[Collected data]
▬▬▬
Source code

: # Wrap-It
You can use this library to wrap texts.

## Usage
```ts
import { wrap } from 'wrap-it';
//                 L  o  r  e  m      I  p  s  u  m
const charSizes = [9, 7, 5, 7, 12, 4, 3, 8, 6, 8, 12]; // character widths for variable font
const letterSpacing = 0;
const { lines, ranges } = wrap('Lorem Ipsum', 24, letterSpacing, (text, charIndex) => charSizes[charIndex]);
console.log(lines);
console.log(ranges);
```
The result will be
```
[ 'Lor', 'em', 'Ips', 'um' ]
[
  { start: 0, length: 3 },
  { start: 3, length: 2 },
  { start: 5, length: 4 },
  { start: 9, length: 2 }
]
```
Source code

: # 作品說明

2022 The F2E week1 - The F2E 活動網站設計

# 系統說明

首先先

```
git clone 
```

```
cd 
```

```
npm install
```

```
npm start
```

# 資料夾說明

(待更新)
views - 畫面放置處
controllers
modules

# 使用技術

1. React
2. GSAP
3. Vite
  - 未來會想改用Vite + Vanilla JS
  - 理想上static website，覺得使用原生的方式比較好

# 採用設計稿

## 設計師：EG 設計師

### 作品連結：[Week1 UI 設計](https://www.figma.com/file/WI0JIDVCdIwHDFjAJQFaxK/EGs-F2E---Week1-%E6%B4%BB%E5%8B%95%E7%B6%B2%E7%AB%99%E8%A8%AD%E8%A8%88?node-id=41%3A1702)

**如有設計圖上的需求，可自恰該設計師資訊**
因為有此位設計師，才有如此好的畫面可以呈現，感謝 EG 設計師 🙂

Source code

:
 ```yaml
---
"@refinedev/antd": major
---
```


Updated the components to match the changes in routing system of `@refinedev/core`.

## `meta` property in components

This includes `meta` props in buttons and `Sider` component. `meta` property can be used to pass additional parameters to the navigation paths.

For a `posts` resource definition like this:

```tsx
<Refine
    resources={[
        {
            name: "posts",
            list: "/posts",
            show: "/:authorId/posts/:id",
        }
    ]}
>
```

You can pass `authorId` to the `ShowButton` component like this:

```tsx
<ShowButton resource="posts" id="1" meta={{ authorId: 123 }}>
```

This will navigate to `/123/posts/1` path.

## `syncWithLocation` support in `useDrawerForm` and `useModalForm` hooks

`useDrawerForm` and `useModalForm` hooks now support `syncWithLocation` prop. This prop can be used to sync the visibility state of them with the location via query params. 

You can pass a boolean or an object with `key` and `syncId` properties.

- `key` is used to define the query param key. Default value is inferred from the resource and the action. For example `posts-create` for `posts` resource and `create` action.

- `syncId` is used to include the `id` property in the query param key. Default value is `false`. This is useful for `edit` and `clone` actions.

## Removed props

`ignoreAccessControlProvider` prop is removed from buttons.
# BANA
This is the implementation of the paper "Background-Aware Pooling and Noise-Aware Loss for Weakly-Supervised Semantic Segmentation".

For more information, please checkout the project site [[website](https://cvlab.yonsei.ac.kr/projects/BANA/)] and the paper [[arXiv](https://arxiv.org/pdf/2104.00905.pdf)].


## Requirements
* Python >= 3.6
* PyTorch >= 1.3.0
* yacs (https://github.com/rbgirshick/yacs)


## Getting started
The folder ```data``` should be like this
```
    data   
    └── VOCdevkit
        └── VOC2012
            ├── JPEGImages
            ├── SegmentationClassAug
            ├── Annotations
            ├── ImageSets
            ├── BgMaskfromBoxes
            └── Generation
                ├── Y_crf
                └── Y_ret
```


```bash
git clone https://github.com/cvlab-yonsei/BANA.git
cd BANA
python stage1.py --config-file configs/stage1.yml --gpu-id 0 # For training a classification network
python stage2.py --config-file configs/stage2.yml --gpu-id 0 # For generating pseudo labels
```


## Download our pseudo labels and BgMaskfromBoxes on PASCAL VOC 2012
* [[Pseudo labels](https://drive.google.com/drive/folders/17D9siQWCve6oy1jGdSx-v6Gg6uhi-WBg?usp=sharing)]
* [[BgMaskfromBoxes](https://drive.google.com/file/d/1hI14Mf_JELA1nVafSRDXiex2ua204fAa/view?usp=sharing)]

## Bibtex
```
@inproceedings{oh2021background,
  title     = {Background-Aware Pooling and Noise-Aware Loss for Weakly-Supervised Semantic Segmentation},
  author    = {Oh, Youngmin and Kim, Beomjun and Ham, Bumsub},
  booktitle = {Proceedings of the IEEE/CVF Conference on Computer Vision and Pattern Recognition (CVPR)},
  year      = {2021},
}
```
▬▬▬
* _WHAT IS BEING ASKED_
Go through the entries and copy every line with "github".

* _SOLUTION TO THE EXERCISE_
* yacs (https://github.com/rbgirshick/yacs)
git clone https://github.com/cvlab-yonsei/BANA.git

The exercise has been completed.